Operator and Operand Metrics Collection¶
Context and Problem Statement¶
The Operator framework enables metrics publishing from the operator. The operands we manage also expose some metrics. We want to expose, collect and monitor these metrics in a way that is consistent across deployment platforms ("vanilla" OpenShift and MicroShift), and abides by good and current practices in the matter.
Considered Options¶
- Assume an external Prometheus, ie. the metrics must be exposed publicly.
- Assume the presence of the Prometheus operator shipped as a core component of OpenShift, and use user-defined projects monitoring
- Assume a user-deployed instance of Prometheus on any namespace with the capacity to grab metrics from the sf namespace.
Decision Outcome¶
Assume user-defined projects monitoring on OpenShift.
Consequences¶
- Good, because this is the expected way to handle metrics in an OpenShift cluster.
- Bad, because we may not be able (or it might be hard) to reproduce it in MicroShift, ie. dev and CI environments ... but "manual" deployment may be good enough in these cases.
Pros and Cons of the Options¶
External Prometheus¶
An external instance of Prometheus will be used to gather metrics. This requires the metrics to be pullable from that instance.
- Good, because we don't have much to do except expose the metrics endpoints with ingress rules.
- Bad, from a user standpoint, because the external Prometheus won't benefit from operator automation such as automated collection and alerting, especially in the cases of operands scaling up or down.
OpenShift's user-defined projects monitoring¶
In OpenShift the Prometheus operator is a core component. Cluster monitoring is enabled by default, and "user space" monitoring can be optionally enabled. User-defined apps' and operators' metrics can be automatically collected by the cluster-wide instance dedicated to this type of monitoring. Users then have access to the Prometheus instance where RBAC ensures metrics isolation.
- Good, because we can automate metrics collection and alerting with our own defined ServiceMonitor and AlertRule CRs, as parts of the sf-operator.
- Good, because this is the intended way to manage metrics in users' projects.

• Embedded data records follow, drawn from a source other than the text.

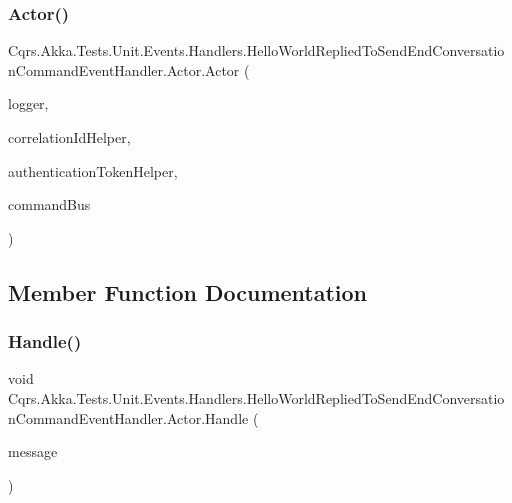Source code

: \subsubsection{\texorpdfstring{Actor()}{Actor()}}
{\footnotesize\ttfamily Cqrs.\+Akka.\+Tests.\+Unit.\+Events.\+Handlers.\+Hello\+World\+Replied\+To\+Send\+End\+Conversation\+Command\+Event\+Handler.\+Actor.\+Actor (\begin{DoxyParamCaption}\item[{I\+Logger}]{logger,  }\item[{I\+Correlation\+Id\+Helper}]{correlation\+Id\+Helper,  }\item[{\hyperlink{interfaceCqrs_1_1Authentication_1_1IAuthenticationTokenHelper}{I\+Authentication\+Token\+Helper}$<$ Guid $>$}]{authentication\+Token\+Helper,  }\item[{\hyperlink{interfaceCqrs_1_1Akka_1_1Commands_1_1IAkkaCommandPublisher}{I\+Akka\+Command\+Publisher}$<$ Guid $>$}]{command\+Bus }\end{DoxyParamCaption})}



\subsection{Member Function Documentation}
\mbox{\label{classCqrs_1_1Akka_1_1Tests_1_1Unit_1_1Events_1_1Handlers_1_1HelloWorldRepliedToSendEndConversationCommandEventHandler_1_1Actor_a76a10208a1b9e3f81a36c48bc6b751eb_a76a10208a1b9e3f81a36c48bc6b751eb}} 
\subsubsection{\texorpdfstring{Handle()}{Handle()}}
{\footnotesize\ttfamily void Cqrs.\+Akka.\+Tests.\+Unit.\+Events.\+Handlers.\+Hello\+World\+Replied\+To\+Send\+End\+Conversation\+Command\+Event\+Handler.\+Actor.\+Handle (\begin{DoxyParamCaption}\item[{\hyperlink{classCqrs_1_1Akka_1_1Tests_1_1Unit_1_1Events_1_1HelloWorldRepliedTo}{Hello\+World\+Replied\+To}}]{message }\end{DoxyParamCaption})}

- Good, because this ~should~ be compatible with an external Prometheus (either in federation mode or by using Thanos for metrics forwarding)

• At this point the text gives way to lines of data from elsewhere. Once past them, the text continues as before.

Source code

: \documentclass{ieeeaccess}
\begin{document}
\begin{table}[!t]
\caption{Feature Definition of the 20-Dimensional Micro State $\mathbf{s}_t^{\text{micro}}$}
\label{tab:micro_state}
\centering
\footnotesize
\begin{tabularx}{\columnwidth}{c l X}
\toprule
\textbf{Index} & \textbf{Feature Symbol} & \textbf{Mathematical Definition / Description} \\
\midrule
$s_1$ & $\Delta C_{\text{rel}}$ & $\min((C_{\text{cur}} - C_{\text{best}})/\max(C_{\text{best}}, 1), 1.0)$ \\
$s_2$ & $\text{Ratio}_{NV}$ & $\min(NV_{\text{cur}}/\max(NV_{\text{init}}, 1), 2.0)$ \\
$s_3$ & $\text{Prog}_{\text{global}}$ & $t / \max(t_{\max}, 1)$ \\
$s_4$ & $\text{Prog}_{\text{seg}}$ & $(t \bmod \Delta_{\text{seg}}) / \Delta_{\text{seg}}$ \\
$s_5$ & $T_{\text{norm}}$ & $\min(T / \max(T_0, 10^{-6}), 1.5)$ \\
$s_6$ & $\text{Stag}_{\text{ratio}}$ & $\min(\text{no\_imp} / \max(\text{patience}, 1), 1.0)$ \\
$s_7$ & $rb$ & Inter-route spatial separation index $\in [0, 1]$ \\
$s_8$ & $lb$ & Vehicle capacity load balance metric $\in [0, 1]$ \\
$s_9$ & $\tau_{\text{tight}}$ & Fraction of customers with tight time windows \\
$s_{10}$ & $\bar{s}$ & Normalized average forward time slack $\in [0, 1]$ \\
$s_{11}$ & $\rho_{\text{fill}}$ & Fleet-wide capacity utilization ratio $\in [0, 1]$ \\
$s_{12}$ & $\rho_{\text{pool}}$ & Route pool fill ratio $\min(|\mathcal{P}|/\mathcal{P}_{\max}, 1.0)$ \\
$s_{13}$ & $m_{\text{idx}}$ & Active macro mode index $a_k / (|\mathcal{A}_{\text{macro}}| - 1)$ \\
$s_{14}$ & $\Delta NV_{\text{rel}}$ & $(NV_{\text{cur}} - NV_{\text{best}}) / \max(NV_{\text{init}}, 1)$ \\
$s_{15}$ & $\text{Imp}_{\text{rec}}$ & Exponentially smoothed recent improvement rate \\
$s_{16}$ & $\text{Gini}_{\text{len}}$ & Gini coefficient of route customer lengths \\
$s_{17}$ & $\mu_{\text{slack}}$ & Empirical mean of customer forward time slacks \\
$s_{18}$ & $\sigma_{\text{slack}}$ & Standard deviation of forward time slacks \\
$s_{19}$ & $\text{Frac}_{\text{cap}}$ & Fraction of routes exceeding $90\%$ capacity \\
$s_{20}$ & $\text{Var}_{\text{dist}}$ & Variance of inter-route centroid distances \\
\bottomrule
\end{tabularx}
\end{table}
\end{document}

- Bad, because this monitoring stack is entirely optional and might be disabled on an OpenShift cluster.
- Bad, because it might be hard to set up MicroShift with the exact same monitoring stack as OpenShift, so we may not be aware of potential issues in dev mode.
- It may be good enough to deploy a user-space instance of Prometheus via the manually installed Prometheus operator to simulate it.
User-deployed instance of Prometheus¶
We have already experimented as a PoC with installing the Prometheus Operator on MicroShift + auto collecting metrics with a ServiceMonitor CR, see https://softwarefactory-project.io/r/c/software-factory/sf-operator/+/28632/1/
- Good, because we can provide documentation and a CLI utility to deploy a Prometheus instance, eventually even include it in our stack as an optional dependency.
- Good, because we can automate metrics collection and alerting with our own defined ServiceMonitor and AlertRule CRs, as parts of the sf-operator.
- Good, because we already know it works on MicroShift.
- Good, because it can work with an external Prometheus under federation.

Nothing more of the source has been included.